With planting season right around the corner, and spring just days away, it’s just about the time when investors looking for diversification turn their sights towards the Ag Markets. Lucky for us, M6 Capital recently published their opinion for what’s in store for the year to come, and the first tidbit is that speculators don’t appear to be waiting for spring to officially begin to make their decisions on where prices are headed…
“The Combined Speculative Position has increased…nearly 400,000 contracts [to net long] in the last 4 weeks, one of the largest 4 week speculative buying campaigns ever.”
(Disclaimer: Past performance is not necessarily indicative of future results)

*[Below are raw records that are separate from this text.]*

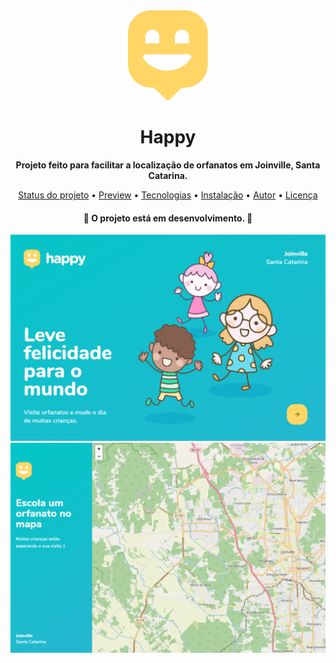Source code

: </header>
  <div align="center" ><img src="./src/images/map-marker.svg" alt="logo" /></div>
  <h1 align="center"> Happy </h1>
  <p align="center"> 
    <strong>Projeto feito para facilitar a localização de orfanatos em Joinville, Santa Catarina.</strong> 
  </p>
  <p align="center"> 
  <a href="status">Status do projeto</a> •
    <a href="preview">Preview</a> •
    <a href="tecnologias">Tecnologias</a> •
    <a href="instalacao">Instalação</a> •
    <a href="autor">Autor</a> •
    <a href="licenc-a">Licença</a>
  </p>
</header>
<main>
  <div>
    <h4 align="center">
      🚧 O projeto está em desenvolvimento. 🚧
    </h4>
  </div>
  <div>
    <img src="./src/images/git-preview-1.png">
    <img src="./src/images/git-preview-2.png">
  </div>

</main>
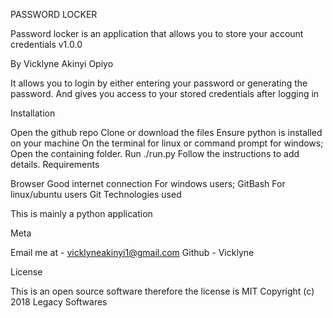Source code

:PASSWORD LOCKER

Password locker is an application that allows you to store your account credentials v1.0.0

By Vicklyne Akinyi Opiyo

It allows you to login by either entering your password or generating the password. And gives you access to your stored credentials after logging in







Installation

Open the github repo
Clone or download the files
Ensure python is installed on your machine
On the terminal for linux or command prompt for windows;
Open the containing folder.
Run ./run.py
Follow the instructions to add details.
Requirements

Browser
Good internet connection
For windows users;         GitBash
For linux/ubuntu users         Git
Technologies used

This is mainly a python application

Meta

Email me at - vicklyneakinyi1@gmail.com
Github - Vicklyne

License

This is an open source software therefore the license is MIT
Copyright (c) 2018 Legacy Softwares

While the early spike (in Corn and Wheat) has been mainly be attributed to tensions in Ukraine, M6 believes it isn’t Europe, but South America & U.S. conditions that might change the course of grain trends moving forward.
“M6 is of the opinion that Brazil and Argentina will return to selling and exporting large quantities of corn this summer. For Argentina, the largest single source of government revenue is grain export taxes. With a 24 million tonne crop and domestic use of only 8 million tonnes, there will be plenty to export. Their government is expected to issue export licenses shortly so exports can begin. At M6 Capital, we believe U.S. old crop (Sep 1) stocks will be a plentiful 1.5 billion bushels and new crop supplies (beginning stocks + new crop production) will be a record, large 15.9 billion bushels. Thus, we believe prices will eventually trade lower than current levels, and potentially much lower (Figure 2).”
Chart Courtesy: M6 Capital
(Disclaimer: Past performance is not necessarily indicative of future results)
Much like corn, M6 predicts a plentiful crop of soybeans. Even though there’s an expected tight supply in the U.S., South America will pick up the slack, while China (the world’s largest soybean importer), might start taking in less. Even with a slimmer than usual supply coming from the U.S., it still represents a good portion of the estimated soybean supply when harvest time comes.
Chart Courtesy: M6 Capital
(Disclaimer: Past performance is not necessarily indicative of future results)
There is a caveat to this supply however. M6 believes that until investors and speculators gain confidence in the U.S. supply, pricing will remain strong.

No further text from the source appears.